Все слушательницы (а среди них были, вполне возможно, и такие, что знали толк в тайных радостях) невольно вздрогнули при последних словах рассказчика. Я мог судить об этом по божественным плечам графини Даналья, они были от меня так близко… Всем знакома внезапно пробегающая нервная дрожь, все ее испытали. Это ее имеют в виду поэты, когда говорят иногда, что пролетел ангел смерти. Может быть, на сей раз пролетел ангел правды?
— Конечно, ужасно, — согласился рассказчик, — но от этого не менее подлинно. Люди искренние, с открытым сердцем понятия не имеют об одиноких усладах лицемеров, могущих жить и дышать, только закрывшись маской. Но когда пытаешься понять, каковы их переживания, то убеждаешься, что они пребывают в пламенеющих и жгучих глубинах ада. А что такое ад, как не опрокинувшееся вниз небо? Характеристики «чертовски» и «божественно», относящиеся к степени испытываемого удовольствия, означают одно — ощущение перешло за грань обыденности. Относилась ли госпожа де Стассвиль именно к этому сорту людей? Я не обвиняю ее и не оправдываю — рассказываю, как могу, ее историю, которую, по существу, никто не знает, и пытаюсь методом, похожим на метод Кювье [90] , вообразить, что она из себя представляла. Вот и все.
90
Кювье Жорж (1769–1832) — французский зоолог, реформатор сравнительной анатомии и палеонтологии. Установил принцип «корреляции органов», благодаря которому реконструировал строение многих вымерших животных.

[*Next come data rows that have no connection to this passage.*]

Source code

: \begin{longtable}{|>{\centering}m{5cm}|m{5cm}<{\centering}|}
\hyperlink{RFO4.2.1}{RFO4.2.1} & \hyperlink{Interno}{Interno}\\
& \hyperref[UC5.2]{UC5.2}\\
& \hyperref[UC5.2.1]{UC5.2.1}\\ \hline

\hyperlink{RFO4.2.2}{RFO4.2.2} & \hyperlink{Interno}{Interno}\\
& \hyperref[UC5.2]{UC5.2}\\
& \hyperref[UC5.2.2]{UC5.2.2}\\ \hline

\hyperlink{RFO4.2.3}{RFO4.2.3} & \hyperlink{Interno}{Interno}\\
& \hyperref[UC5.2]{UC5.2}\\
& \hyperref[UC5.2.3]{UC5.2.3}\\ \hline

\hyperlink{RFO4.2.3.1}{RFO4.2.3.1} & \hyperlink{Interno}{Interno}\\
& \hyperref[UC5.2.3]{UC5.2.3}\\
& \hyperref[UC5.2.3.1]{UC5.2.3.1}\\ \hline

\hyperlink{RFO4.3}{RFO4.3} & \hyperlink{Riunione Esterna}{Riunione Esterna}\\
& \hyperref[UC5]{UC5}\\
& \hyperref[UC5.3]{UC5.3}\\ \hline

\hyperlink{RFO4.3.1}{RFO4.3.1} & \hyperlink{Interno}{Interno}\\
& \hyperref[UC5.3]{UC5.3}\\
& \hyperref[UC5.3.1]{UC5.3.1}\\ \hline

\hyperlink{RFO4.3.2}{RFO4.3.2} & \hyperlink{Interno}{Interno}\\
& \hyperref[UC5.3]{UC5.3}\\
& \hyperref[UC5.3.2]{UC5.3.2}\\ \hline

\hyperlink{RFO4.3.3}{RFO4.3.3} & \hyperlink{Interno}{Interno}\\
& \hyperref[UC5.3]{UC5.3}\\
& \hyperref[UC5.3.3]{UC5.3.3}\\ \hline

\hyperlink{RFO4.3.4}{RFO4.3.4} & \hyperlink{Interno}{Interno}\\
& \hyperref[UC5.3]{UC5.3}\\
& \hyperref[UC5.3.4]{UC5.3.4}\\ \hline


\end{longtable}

По сути, я анализирую графиню дю Трамбле только сейчас, вспоминая запечатленный в памяти образ, он врезался в мой мозг во всех подробностях, словно искусно вырезанную ониксовую печать с силой вдавили в мягкий воск, — в те времена я, разумеется, ничего не анализировал. Если я хоть как-то понял эту женщину, то понял ее гораздо позже. Только после того, как жизненный опыт открыл мне, что наше тело — творение нашей души, я догадался о всемогущей воле графини, не позволившей ни единой волной возмутить мирное и привычное течение жизни, как ни одна волна не тревожит поверхность лагуны, прочно запертой в своих берегах. Не появись в нашем городе де Каркоэл, английский пехотный офицер, отправленный своими соотечественниками проедать свою пенсию, равную половинному жалованью, в нормандский городок, достойный считаться английским, бледная худосочная насмешница, которую называли в шутку «госпожа Иней», вполне возможно, никогда бы не узнала, что в ее снежно-белой, подтаявшей груди, как шутила мадемуазель де Бомон, таится всепокоряющяя воля, что же касается морали, то она растает вконец, подобно прошлогоднему снегу. Что почувствовала эта женщина, когда появился ее избранник? Сразу ли она поняла, что страсть означает для нее в первую очередь осуществление всех ее желаний? Подчинила ли она своей воле человека, который, судя по всему, любил только игру в карты? Каким образом она достигла желанной близости, избежав всех опасностей, что так трудно сделать в провинции? Тайна так и останется тайной, но в конце 182… года никто и не догадывался, что существует необходимость в разгадках. Однако именно в то самое время в одном из самых тихих особняков города картежников, для которых игра стала главным событием каждого дня и почти каждой ночи, за глухими ставнями и вышитыми муслиновыми занавесками, красивыми, белыми, наполовину приподнятыми, чтобы всем дать возможность обозревать мирный покой частной жизни, разгорался роман, в возможность которого невозможно было поверить. Да, роман сопутствовал размеренной, безупречной, упорядоченной жизни женщины, насмешливой и такой холодной, что рядом с ней ничего не стоило застудиться, ум для которой, казалось, значил все, а душа ничего. Роман разъедал ее жизнь, безупречную лишь по видимости, как если бы трупные черви уже принялись за работу в человеке, который еще не перестал дышать.